Soft Landing Untuk Hendarman dan Istana

Soft Landing Untuk Hendarman dan Istana

altDua saksi ahli yang dihadirkan dalam persidangan atas uji materiil UU Kejaksaan Kamis (12/08) kemarin kompak menyatakan ada yang salah dalam pengangkatan Hendarman Supanji. Tak tanggung, mantan Ketua MA Bagir Manan bahkan bersikukuh, tak semestinya Kejagung diangkat hanya dengan menepuk pundak. Masa jabatan Jaksa Agung berakhir persis ketika masa tugas kabinet usai. Jaksa Agung dalam hal ini bagian pelengkap dalam system pemerintahan, dimana kekuasaan eksekutif memiliki wewenang untuk mengangkat dan memberhentikannya.

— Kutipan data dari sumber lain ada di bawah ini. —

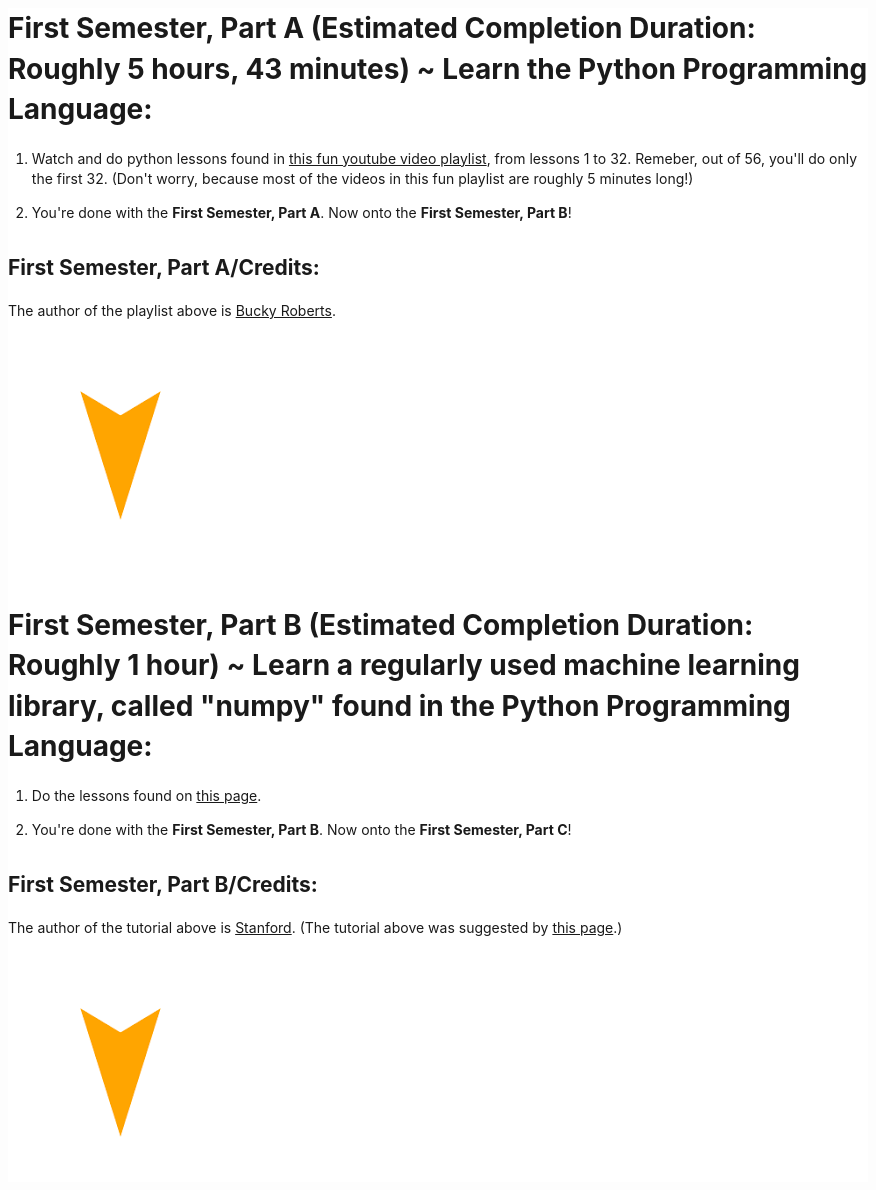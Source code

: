 # First Semester, Part A (Estimated Completion Duration: Roughly 5 hours, 43 minutes) ~ Learn the Python Programming Language:

1. Watch and do python lessons found in [this fun youtube video playlist](https://www.youtube.com/watch?v=HBxCHonP6Ro&list=PL6gx4Cwl9DGAcbMi1sH6oAMk4JHw91mC_), from lessons 1 to 32. Remeber, out of 56, you'll do only the first 32. (Don't worry, because most of the videos in this fun playlist are roughly 5 minutes long!)

2. You're done with the **First Semester, Part A**. Now onto the **First Semester, Part B**!

## First Semester, Part A/Credits:
The author of the playlist above is [Bucky Roberts](https://www.facebook.com/TheNewBoston-464114846956315/).


![Alt Text](https://github.com/JordanMicahBennett/Machine-Learning-Jamaica-Institute_Curriculum-Type-A_Non-Programmers/blob/master/data/down.png)

# First Semester, Part B (Estimated Completion Duration: Roughly 1 hour) ~ Learn a regularly used machine learning library, called "numpy" found in the Python Programming Language:

1. Do the lessons found on [this page](http://cs231n.github.io/python-numpy-tutorial/).

2. You're done with the **First Semester, Part B**. Now onto the **First Semester, Part C**!

## First Semester, Part B/Credits:
The author of the tutorial above is [Stanford](http://cs231n.github.io). (The tutorial above was suggested by [this page](https://github.com/kjaisingh/high-school-guide-to-machine-learning).)

![Alt Text](https://github.com/JordanMicahBennett/Machine-Learning-Jamaica-Institute_Curriculum-Type-A_Non-Programmers/blob/master/data/down.png)
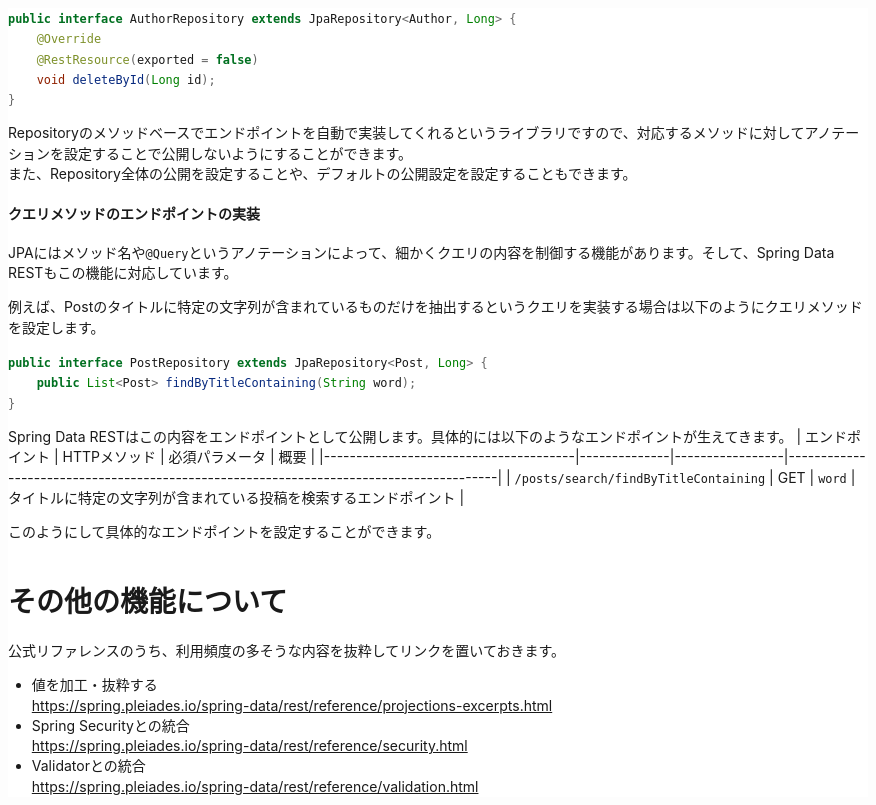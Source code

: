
 ```java
public interface AuthorRepository extends JpaRepository<Author, Long> {
    @Override
    @RestResource(exported = false)
    void deleteById(Long id);
}
```

Repositoryのメソッドベースでエンドポイントを自動で実装してくれるというライブラリですので、対応するメソッドに対してアノテーションを設定することで公開しないようにすることができます。  
また、Repository全体の公開を設定することや、デフォルトの公開設定を設定することもできます。


#### クエリメソッドのエンドポイントの実装

JPAにはメソッド名や`@Query`というアノテーションによって、細かくクエリの内容を制御する機能があります。そして、Spring Data RESTもこの機能に対応しています。

例えば、Postのタイトルに特定の文字列が含まれているものだけを抽出するというクエリを実装する場合は以下のようにクエリメソッドを設定します。

```java
public interface PostRepository extends JpaRepository<Post, Long> {
    public List<Post> findByTitleContaining(String word);
}
```

Spring Data RESTはこの内容をエンドポイントとして公開します。具体的には以下のようなエンドポイントが生えてきます。
| エンドポイント                        | HTTPメソッド | 必須パラメータ | 概要                                                                                   |
|---------------------------------------|--------------|-----------------|----------------------------------------------------------------------------------------|
| `/posts/search/findByTitleContaining` | GET          | `word`          | タイトルに特定の文字列が含まれている投稿を検索するエンドポイント                       |

このようにして具体的なエンドポイントを設定することができます。


# その他の機能について

公式リファレンスのうち、利用頻度の多そうな内容を抜粋してリンクを置いておきます。

- 値を加工・抜粋する  
https://spring.pleiades.io/spring-data/rest/reference/projections-excerpts.html
- Spring Securityとの統合  
https://spring.pleiades.io/spring-data/rest/reference/security.html
- Validatorとの統合  
https://spring.pleiades.io/spring-data/rest/reference/validation.html
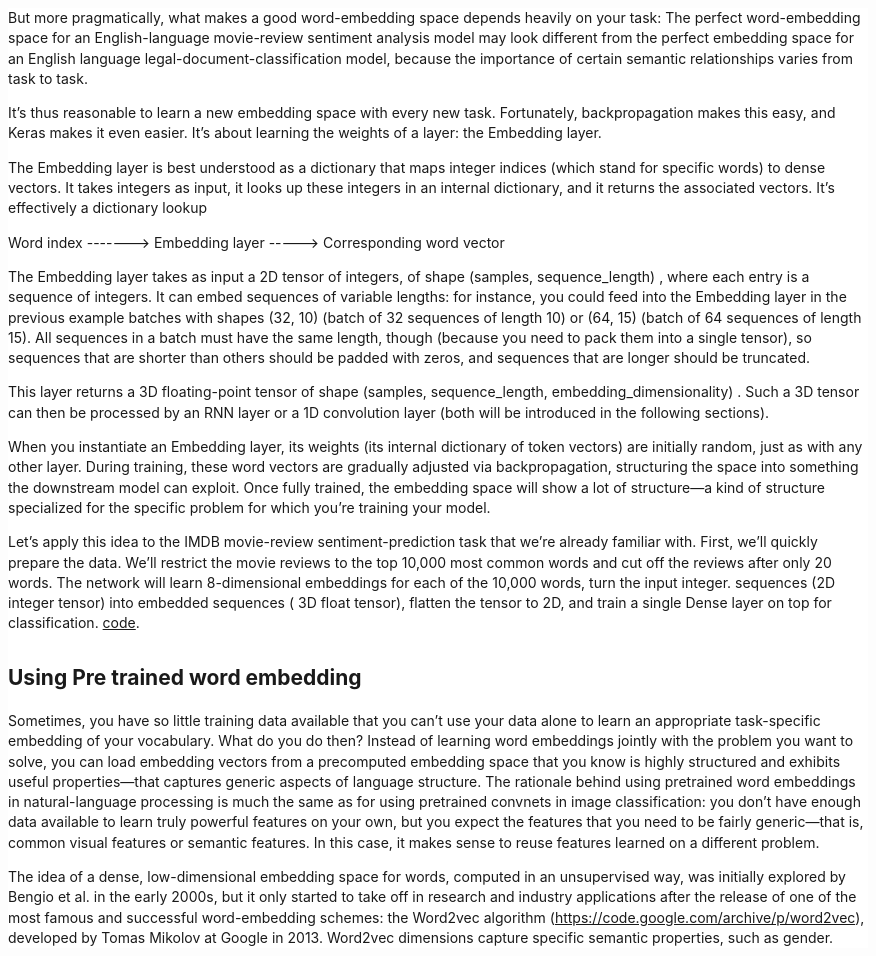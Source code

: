 But more pragmatically, what makes a good word-embedding space depends heavily on your task:
The perfect word-embedding space for an English-language movie-review sentiment analysis model may look different from the perfect embedding space for an English language legal-document-classification model, because the importance of certain semantic relationships varies from task to task.

It’s thus reasonable to learn a new embedding space with every new task. Fortunately, backpropagation makes this easy, and Keras makes it even easier. It’s about learning the weights of a layer: the Embedding layer.

The Embedding layer is best understood as a dictionary that maps integer indices (which stand for specific words) to dense vectors. It takes integers as input, it looks up these integers in an internal dictionary, and it returns the associated vectors. It’s effectively a dictionary lookup

Word index -------> Embedding layer -----> Corresponding word vector

The Embedding layer takes as input a 2D tensor of integers, of shape (samples, sequence_length) , where each entry is a sequence of integers. It can embed sequences of variable lengths: for instance, you could feed into the Embedding layer in the previous example batches with shapes (32, 10) (batch of 32 sequences of length 10) or (64, 15) (batch of 64 sequences of length 15). All sequences in a batch must have the same length, though (because you need to pack them into a single tensor), so sequences that are shorter than others should be padded with zeros, and sequences that are longer should be truncated.

This layer returns a 3D floating-point tensor of shape (samples, sequence_length, embedding_dimensionality) . Such a 3D tensor can then be processed by an RNN layer or a 1D convolution layer (both will be introduced in the following sections).

When you instantiate an Embedding layer, its weights (its internal dictionary of token vectors) are initially random, just as with any other layer. During training, these word vectors are gradually adjusted via backpropagation, structuring the space into something the downstream model can exploit. Once fully trained, the embedding space will show a lot of structure—a kind of structure specialized for the specific problem for which you’re training your model.

Let’s apply this idea to the IMDB movie-review sentiment-prediction task that we’re already familiar with. First, we’ll quickly prepare the data. We’ll restrict the movie reviews to the top 10,000 most common words and cut off the reviews after only 20 words. The network will learn 8-dimensional embeddings for each of the 10,000 words, turn the input integer. sequences (2D integer tensor) into embedded sequences ( 3D float tensor), flatten the tensor to 2D, and train a single Dense layer on top for classification. [code]().


## Using Pre trained word embedding

Sometimes, you have so little training data available that you can’t use your data alone to learn an appropriate task-specific embedding of your vocabulary. What do you do then?
Instead of learning word embeddings jointly with the problem you want to solve, you can load embedding vectors from a precomputed embedding space that you know is highly structured and exhibits useful properties—that captures generic aspects of language structure. The rationale behind using pretrained word embeddings in natural-language processing is much the same as for using pretrained convnets in image classification: you don’t have enough data available to learn truly powerful features on your own, but you expect the features that you need to be fairly
generic—that is, common visual features or semantic features. In this case, it makes sense to reuse features learned on a different problem.

The idea of a dense, low-dimensional embedding space for words, computed in an unsupervised way, was initially explored by Bengio et al. in the early 2000s, but it only started to take off in research and industry applications after the release of one of the most famous and successful word-embedding schemes: the Word2vec algorithm (https://code.google.com/archive/p/word2vec), developed by Tomas Mikolov at Google in 2013. Word2vec dimensions capture specific semantic properties, such as gender.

Sebagai pemohon, posisi Yusril nampaknya diuntungkan dengan keterangan saksi ahli. Persoalan kemudian muncul manakala jika diakhir masa sidang gugatan dimenangkan oleh Yusril. Ada dua implikasi utama jika Yusril menang, secara politik akan menampar wajah SBY plus penasehat hukum kepresidenan seperti Denny Indrayana. Dalam konteks ini, akan terasa sulit bagi SBY menerima sesuatu yang sudah terlanjur. Kedua, Wajah republik tentu sangat malu. Malu di dunia internasional dan yang lebih parah di lingkungan domestik. Sistem ketatanegaraan terkesan amburadul. Persoalan ini akan menambah daftar panjang amunisi para oposisi untuk menyerang SBY. Dampak yang lebih serius, segala bentuk keputusan dan tindakan hukum yang dikeluarkan Hendarman akan dipandang tidak syah. Jika ini yang terjadi, maka dapat dipastikan perdebatan dan energi republik terutama Istana akan terkuras habis untuk meladeni berbagai tekanan politik dan hukum akibat kebijakan Kejagung selama ini, seperti penananganan kasus Antasari Azahar, dan terlebih khusus kasus Sisminbakum yang melibatkan Yusril.

Politik Jalan Tengah.

Dalam satu minggu ini, ada suara yang relatif nyaring dari Senayan untuk meminta mundur Hendarman dan Bambang DH. Alasannya keduanya terlibat kebohongan publik karena tak mampu menunjukkan rekaman pembicaraan Ade Raharja dan Ari Muladi di muka pengadilan.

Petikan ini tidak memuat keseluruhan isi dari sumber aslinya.